-- Data shown follows --

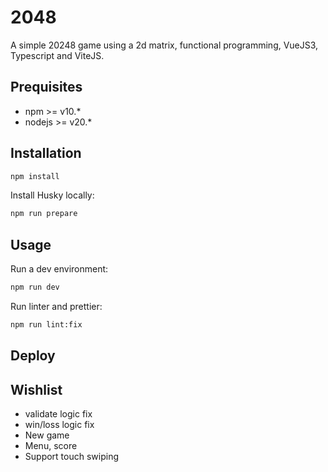 # 2048
A simple 20248 game using a 2d matrix, functional programming, VueJS3, Typescript and ViteJS.

## Prequisites
- npm >= v10.*
- nodejs >= v20.*

## Installation
```bash
npm install
```
Install Husky locally:
```bash
npm run prepare
```

## Usage
Run a dev environment:
```bash
npm run dev
```
Run linter and prettier:
```bash
npm run lint:fix
```

## Deploy


## Wishlist
- validate logic fix
- win/loss logic fix
- New game
- Menu, score
- Support touch swiping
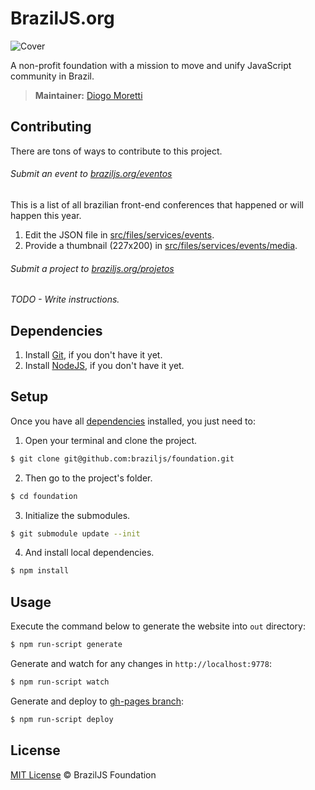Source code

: # BrazilJS.org

![Cover](http://braziljs.org/img/projects/braziljsorg.jpg)

A non-profit foundation with a mission to move and unify JavaScript community in Brazil.

> **Maintainer:** [Diogo Moretti](https://github.com/diogomoretti)

## Contributing

There are tons of ways to contribute to this project.

###### Submit an event to [braziljs.org/eventos](http://braziljs.org/eventos/)

This is a list of all brazilian front-end conferences that happened or will
happen this year.

1. Edit the JSON file in [src/files/services/events](https://github.com/braziljs/foundation/tree/master/src/files/services/events).
2. Provide a thumbnail (227x200) in [src/files/services/events/media](https://github.com/braziljs/foundation/tree/master/src/files/services/events/media).

###### Submit a project to [braziljs.org/projetos](http://braziljs.org/projetos/)

*TODO - Write instructions.*

## Dependencies

1. Install [Git](http://git-scm.com/download/), if you don't have it yet.
2. Install [NodeJS](http://nodejs.org/download/), if you don't have it yet.

## Setup

Once you have all [dependencies](#dependencies) installed, you just need to:

1. Open your terminal and clone the project.

  ```sh
  $ git clone git@github.com:braziljs/foundation.git
  ```

2. Then go to the project's folder.

  ```sh
  $ cd foundation
  ```

3. Initialize the submodules.

  ```sh
  $ git submodule update --init
  ```

4. And install local dependencies.

  ```sh
  $ npm install
  ```

## Usage

Execute the command below to generate the website into `out` directory:

```sh
$ npm run-script generate
```

Generate and watch for any changes in `http://localhost:9778`:

```sh
$ npm run-script watch
```

Generate and deploy to [gh-pages branch](https://github.com/braziljs/foundation/tree/gh-pages):

```sh
$ npm run-script deploy
```

## License

[MIT License](http://braziljs.mit-license.org/) © BrazilJS Foundation
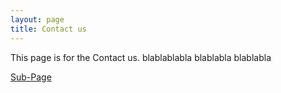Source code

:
 ```yaml
---
layout: page
title: Contact us
---
```


This page is for the Contact us.
blablablabla
blablabla
blablabla

[Sub-Page](_site/sub-post.md)
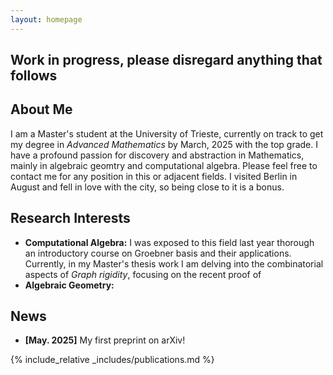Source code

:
 ```yaml
---
layout: homepage
---
```

## Work in progress, please disregard anything that follows

## About Me

I am a Master's student at the University of Trieste, currently on track to get my degree in _Advanced Mathematics_ by March, 2025 with the top grade. I have a profound passion for discovery and abstraction in Mathematics, mainly in algebraic geomtry and computational algebra. Please feel free to contact me for any position in this or adjacent fields. I visited Berlin in August and fell in love with the city, so being close to it is a bonus.
## Research Interests

- **Computational Algebra:** I was exposed to this field last year thorough an introductory course on Groebner basis and their applications. Currently, in my Master's thesis work I am delving into the combinatorial aspects of _Graph rigidity_, focusing on the recent proof of  
- **Algebraic Geometry:** 

## News

- **[May. 2025]** My first preprint on arXiv! 


{% include_relative _includes/publications.md %}

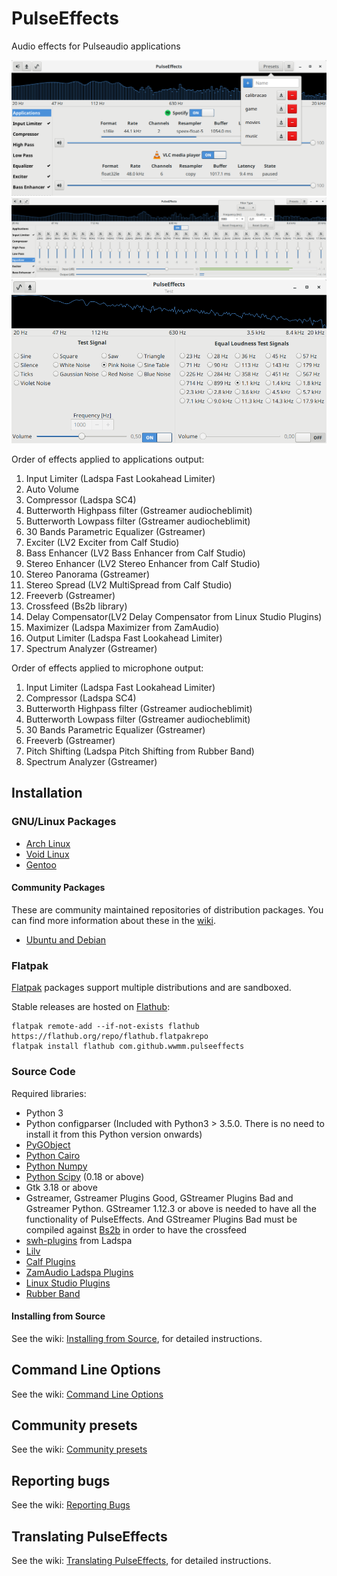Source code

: # PulseEffects

Audio effects for Pulseaudio applications

![](images/pulseeffects.png)
![](images/pulseeffects_equalizer.png)
![](images/pulseeffects_test.png)

Order of effects applied to applications output:

1. Input Limiter (Ladspa Fast Lookahead Limiter)
2. Auto Volume
3. Compressor (Ladspa SC4)
4. Butterworth Highpass filter (Gstreamer audiocheblimit)
5. Butterworth Lowpass filter (Gstreamer audiocheblimit)
6. 30 Bands Parametric Equalizer (Gstreamer)
7. Exciter (LV2 Exciter from Calf Studio)
8. Bass Enhancer (LV2 Bass Enhancer from Calf Studio)
9. Stereo Enhancer (LV2 Stereo Enhancer from Calf Studio)
10. Stereo Panorama (Gstreamer)
11. Stereo Spread (LV2 MultiSpread from Calf Studio)
12. Freeverb (Gstreamer)
13. Crossfeed (Bs2b library)
14. Delay Compensator(LV2 Delay Compensator from Linux Studio Plugins)
15. Maximizer (Ladspa Maximizer from ZamAudio)
16. Output Limiter (Ladspa Fast Lookahead Limiter)
17. Spectrum Analyzer (Gstreamer)

Order of effects applied to microphone output:

1. Input Limiter (Ladspa Fast Lookahead Limiter)
2. Compressor (Ladspa SC4)
3. Butterworth Highpass filter (Gstreamer audiocheblimit)
4. Butterworth Lowpass filter (Gstreamer audiocheblimit)
5. 30 Bands Parametric Equalizer (Gstreamer)
6. Freeverb (Gstreamer)
7. Pitch Shifting (Ladspa Pitch Shifting from Rubber Band)
8. Spectrum Analyzer (Gstreamer)

## Installation

### GNU/Linux Packages

- [Arch Linux](https://aur.archlinux.org/packages/pulseeffects/)
- [Void Linux](https://github.com/voidlinux/void-packages/blob/master/srcpkgs/pulseeffects/template)
- [Gentoo](https://packages.gentoo.org/packages/media-sound/pulseeffects/)

#### Community Packages

These are community maintained repositories of distribution packages. You can
find more information about these in the
[wiki](https://github.com/wwmm/pulseeffects/wiki/Package-Repositories#package-repositories).

- [Ubuntu and Debian](https://github.com/wwmm/pulseeffects/wiki/Package-Repositories#debian--ubuntu)

### Flatpak

[Flatpak](https://flatpak.org) packages support multiple distributions and are sandboxed.

Stable releases are hosted on [Flathub](https://flathub.org):

```
flatpak remote-add --if-not-exists flathub https://flathub.org/repo/flathub.flatpakrepo
flatpak install flathub com.github.wwmm.pulseeffects
```

### Source Code

Required libraries:

- Python 3
- Python configparser (Included with Python3 > 3.5.0. There is
  no need to install it from this Python version onwards)
- [PyGObject](https://pygobject.readthedocs.io/en/latest/)
- [Python Cairo](https://cairographics.org/pycairo/)
- [Python Numpy](http://www.numpy.org/)
- [Python Scipy](https://scipy.org/scipylib/) (0.18 or above)
- Gtk 3.18 or above
- Gstreamer, Gstreamer Plugins Good, GStreamer Plugins Bad and Gstreamer Python.
GStreamer 1.12.3 or above is needed to have all the functionality of
PulseEffects. And GStreamer Plugins Bad must be compiled against
[Bs2b](http://bs2b.sourceforge.net/) in order to have the crossfeed
- [swh-plugins](https://github.com/swh/ladspa) from Ladspa
- [Lilv](http://drobilla.net/category/lilv/)
- [Calf Plugins](https://calf-studio-gear.org/)
- [ZamAudio Ladspa Plugins](http://www.zamaudio.com/)
- [Linux Studio Plugins](http://lsp-plug.in/)
- [Rubber Band](http://breakfastquay.com/rubberband/)

#### Installing from Source

See the wiki: [Installing from Source](https://github.com/wwmm/pulseeffects/wiki/Installation-from-Source), for detailed instructions.

## Command Line Options

See the wiki: [Command Line Options](https://github.com/wwmm/pulseeffects/wiki/Command-Line-Options)

## Community presets

See the wiki: [Community presets](https://github.com/wwmm/pulseeffects/wiki/Community-presets)

## Reporting bugs

See the wiki: [Reporting Bugs](https://github.com/wwmm/pulseeffects/wiki/Reporting-bugs)

## Translating PulseEffects

See the wiki: [Translating PulseEffects](https://github.com/wwmm/pulseeffects/wiki/Translating-PulseEffects), for detailed instructions.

-- Data shown concluded --

## Problem details:
Take every line above where "Bands" appears and copy it.

## Answer to this problem:
6. 30 Bands Parametric Equalizer (Gstreamer)
5. 30 Bands Parametric Equalizer (Gstreamer)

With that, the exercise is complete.